[Saved data entries]
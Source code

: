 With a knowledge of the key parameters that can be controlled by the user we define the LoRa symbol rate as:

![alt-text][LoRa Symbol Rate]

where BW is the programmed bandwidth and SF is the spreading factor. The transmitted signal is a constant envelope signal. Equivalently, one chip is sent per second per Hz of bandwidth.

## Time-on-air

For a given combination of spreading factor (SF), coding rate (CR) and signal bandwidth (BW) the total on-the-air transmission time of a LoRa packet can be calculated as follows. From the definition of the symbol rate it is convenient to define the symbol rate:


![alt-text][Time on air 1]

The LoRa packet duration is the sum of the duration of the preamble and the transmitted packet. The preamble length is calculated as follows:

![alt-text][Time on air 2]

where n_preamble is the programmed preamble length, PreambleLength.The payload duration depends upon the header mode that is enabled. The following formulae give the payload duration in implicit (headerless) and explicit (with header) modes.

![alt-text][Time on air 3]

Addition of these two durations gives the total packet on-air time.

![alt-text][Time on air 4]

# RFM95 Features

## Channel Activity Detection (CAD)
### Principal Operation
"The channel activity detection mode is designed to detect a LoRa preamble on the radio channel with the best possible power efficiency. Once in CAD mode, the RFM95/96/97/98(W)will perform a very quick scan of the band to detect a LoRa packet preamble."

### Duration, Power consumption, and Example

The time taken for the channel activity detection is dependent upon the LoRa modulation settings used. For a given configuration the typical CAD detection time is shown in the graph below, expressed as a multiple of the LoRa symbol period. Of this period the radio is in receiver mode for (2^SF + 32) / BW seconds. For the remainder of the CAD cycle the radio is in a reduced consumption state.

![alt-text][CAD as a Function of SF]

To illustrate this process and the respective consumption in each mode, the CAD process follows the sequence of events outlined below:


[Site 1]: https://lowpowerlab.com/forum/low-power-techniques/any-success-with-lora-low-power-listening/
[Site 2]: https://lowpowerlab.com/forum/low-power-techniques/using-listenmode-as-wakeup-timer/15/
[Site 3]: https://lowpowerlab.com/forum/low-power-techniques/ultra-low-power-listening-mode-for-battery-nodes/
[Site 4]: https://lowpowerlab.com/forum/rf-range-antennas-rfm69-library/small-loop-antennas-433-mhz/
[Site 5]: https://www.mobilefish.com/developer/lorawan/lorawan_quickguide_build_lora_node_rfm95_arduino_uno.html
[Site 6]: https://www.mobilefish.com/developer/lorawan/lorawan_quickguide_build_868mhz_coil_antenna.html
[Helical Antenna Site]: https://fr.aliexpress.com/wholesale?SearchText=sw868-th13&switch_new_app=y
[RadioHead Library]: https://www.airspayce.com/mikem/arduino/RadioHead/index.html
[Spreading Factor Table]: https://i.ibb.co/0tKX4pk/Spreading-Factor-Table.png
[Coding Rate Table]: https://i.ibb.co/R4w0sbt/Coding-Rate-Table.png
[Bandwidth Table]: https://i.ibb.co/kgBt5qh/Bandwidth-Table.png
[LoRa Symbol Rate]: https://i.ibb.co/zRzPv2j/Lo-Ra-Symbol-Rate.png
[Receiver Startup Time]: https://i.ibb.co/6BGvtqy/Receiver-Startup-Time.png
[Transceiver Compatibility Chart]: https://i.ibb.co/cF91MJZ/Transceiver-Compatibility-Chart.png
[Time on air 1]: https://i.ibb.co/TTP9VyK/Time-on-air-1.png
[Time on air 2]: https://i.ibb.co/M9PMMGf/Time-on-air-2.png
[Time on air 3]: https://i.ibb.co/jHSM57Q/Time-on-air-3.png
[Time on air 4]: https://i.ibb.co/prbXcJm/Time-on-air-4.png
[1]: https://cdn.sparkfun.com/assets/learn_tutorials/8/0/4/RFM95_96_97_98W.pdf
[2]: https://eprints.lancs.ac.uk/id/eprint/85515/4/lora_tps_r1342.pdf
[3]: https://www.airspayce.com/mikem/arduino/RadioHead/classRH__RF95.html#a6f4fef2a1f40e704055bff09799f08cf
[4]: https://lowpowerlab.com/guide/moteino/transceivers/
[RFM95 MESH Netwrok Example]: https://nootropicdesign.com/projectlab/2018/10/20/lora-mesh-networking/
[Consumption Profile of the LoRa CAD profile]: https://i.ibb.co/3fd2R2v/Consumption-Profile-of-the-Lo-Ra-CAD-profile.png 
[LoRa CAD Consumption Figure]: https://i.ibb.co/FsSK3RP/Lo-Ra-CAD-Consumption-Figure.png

> _Exercise details_
Look through the entries above, and wherever a line holds the string "Table", copy it.

> _Task response_
[Spreading Factor Table]: https://i.ibb.co/0tKX4pk/Spreading-Factor-Table.png
[Coding Rate Table]: https://i.ibb.co/R4w0sbt/Coding-Rate-Table.png
[Bandwidth Table]: https://i.ibb.co/kgBt5qh/Bandwidth-Table.png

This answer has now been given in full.